▸ **RECORDS FOR THIS EXERCISE**:
★ ★ ★
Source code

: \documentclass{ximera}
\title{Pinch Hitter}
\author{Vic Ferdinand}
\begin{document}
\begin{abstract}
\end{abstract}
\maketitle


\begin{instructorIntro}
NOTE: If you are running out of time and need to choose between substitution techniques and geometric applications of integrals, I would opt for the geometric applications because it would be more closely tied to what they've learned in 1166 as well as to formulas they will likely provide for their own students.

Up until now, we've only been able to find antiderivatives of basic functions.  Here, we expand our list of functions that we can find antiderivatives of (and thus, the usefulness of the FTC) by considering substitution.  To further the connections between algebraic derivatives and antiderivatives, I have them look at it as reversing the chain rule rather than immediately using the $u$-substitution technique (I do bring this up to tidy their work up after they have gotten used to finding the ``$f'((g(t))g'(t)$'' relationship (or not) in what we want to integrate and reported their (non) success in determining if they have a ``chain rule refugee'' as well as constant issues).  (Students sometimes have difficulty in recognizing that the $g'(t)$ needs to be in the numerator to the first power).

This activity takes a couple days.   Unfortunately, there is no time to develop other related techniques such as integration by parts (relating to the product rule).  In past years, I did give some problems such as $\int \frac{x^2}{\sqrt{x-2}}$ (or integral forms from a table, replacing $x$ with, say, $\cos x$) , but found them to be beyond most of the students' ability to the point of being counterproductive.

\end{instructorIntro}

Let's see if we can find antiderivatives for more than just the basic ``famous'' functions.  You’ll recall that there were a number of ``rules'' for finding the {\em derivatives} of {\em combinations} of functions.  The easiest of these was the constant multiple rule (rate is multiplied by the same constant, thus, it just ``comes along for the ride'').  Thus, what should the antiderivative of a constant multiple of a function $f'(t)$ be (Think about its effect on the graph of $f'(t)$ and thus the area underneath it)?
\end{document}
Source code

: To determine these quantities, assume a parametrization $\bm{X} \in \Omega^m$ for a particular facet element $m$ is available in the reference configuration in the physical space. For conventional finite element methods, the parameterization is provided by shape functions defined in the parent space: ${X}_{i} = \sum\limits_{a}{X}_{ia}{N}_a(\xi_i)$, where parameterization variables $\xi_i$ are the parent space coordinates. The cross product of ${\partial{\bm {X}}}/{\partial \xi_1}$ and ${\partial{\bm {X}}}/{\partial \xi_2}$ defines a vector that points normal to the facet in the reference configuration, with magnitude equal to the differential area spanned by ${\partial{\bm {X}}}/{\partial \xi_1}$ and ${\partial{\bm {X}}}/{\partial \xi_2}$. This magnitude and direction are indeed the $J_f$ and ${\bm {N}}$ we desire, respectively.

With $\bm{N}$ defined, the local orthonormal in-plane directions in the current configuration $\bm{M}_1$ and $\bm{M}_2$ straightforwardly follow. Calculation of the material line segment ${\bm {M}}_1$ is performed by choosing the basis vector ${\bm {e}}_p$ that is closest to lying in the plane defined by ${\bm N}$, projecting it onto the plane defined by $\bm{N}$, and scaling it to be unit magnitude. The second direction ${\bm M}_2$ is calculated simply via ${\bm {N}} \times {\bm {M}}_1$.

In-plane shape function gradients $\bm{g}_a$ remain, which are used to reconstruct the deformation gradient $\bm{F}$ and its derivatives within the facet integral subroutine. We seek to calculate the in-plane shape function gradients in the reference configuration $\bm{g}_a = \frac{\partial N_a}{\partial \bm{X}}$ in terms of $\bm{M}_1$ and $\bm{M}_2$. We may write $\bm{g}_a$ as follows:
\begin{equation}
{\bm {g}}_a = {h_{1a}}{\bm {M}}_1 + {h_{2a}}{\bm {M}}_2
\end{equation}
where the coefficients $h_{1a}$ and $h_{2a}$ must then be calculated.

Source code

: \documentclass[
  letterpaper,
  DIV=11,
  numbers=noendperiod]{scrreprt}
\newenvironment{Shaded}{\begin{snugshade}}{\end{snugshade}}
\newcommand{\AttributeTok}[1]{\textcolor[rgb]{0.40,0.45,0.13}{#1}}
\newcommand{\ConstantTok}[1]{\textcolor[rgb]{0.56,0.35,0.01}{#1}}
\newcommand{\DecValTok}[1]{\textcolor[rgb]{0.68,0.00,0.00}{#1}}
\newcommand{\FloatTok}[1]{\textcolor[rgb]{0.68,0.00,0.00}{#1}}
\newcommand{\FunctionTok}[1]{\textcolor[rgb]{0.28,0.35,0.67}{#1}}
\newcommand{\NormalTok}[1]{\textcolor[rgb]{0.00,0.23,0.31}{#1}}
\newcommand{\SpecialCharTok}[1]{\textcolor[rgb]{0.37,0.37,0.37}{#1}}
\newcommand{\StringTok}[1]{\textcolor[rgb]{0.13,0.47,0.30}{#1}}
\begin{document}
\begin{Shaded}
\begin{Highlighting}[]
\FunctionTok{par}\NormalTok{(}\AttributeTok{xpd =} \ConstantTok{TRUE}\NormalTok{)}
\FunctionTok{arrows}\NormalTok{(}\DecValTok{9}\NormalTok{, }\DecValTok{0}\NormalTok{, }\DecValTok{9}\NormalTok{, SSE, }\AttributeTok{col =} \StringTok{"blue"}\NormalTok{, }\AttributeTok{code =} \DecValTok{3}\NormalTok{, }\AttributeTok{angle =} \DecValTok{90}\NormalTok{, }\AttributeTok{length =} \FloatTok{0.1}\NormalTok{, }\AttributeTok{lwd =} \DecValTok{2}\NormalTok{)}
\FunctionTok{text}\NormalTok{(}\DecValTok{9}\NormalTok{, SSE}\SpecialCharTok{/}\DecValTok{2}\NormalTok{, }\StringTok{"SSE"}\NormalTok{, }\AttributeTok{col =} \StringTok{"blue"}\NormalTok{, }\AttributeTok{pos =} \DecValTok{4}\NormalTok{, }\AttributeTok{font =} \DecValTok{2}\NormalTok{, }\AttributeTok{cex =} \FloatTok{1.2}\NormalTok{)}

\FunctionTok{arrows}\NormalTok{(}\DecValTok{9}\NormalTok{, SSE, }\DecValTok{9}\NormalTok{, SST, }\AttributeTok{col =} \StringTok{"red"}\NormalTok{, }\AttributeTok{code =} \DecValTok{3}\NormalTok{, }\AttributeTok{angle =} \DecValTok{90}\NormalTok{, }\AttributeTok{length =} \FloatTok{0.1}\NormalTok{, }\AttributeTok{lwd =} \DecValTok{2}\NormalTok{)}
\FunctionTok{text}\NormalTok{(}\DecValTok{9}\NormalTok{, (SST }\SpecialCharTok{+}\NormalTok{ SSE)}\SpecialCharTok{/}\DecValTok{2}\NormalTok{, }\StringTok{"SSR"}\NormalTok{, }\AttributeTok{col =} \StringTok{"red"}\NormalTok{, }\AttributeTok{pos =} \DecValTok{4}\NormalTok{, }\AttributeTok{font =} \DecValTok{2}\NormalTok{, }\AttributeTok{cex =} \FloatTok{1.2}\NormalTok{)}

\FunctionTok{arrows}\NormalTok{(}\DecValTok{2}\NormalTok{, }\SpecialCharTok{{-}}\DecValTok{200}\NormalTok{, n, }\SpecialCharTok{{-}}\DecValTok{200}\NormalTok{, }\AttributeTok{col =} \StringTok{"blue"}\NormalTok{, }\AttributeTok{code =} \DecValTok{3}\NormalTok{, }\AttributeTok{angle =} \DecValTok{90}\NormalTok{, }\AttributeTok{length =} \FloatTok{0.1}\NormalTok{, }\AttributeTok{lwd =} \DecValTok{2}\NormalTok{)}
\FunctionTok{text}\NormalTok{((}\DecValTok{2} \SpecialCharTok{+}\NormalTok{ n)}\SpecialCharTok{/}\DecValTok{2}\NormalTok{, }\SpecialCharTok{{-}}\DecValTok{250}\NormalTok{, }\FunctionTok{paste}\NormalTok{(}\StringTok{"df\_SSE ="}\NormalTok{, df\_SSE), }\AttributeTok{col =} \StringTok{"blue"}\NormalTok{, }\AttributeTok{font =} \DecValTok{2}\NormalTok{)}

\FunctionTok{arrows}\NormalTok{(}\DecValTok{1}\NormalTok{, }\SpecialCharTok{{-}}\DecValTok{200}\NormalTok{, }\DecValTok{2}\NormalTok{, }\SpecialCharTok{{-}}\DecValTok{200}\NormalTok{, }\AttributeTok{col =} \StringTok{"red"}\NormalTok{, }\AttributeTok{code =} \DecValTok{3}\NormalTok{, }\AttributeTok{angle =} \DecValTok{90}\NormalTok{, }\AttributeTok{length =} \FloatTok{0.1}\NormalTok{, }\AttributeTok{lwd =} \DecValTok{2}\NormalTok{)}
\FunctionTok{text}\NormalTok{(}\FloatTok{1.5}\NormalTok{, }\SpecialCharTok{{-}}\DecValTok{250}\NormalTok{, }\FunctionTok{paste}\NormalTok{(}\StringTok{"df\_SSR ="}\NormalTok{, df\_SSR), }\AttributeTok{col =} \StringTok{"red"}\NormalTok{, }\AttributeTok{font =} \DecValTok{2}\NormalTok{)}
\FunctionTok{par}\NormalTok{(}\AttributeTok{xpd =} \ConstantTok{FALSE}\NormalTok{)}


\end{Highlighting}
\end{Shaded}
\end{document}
★ ★ ★
▸ **PROBLEM STATEMENT**:
Looking at the data, how many lines hold the string "used"? Reply with the number alone.

▸ **TASK RESPONSE**:
2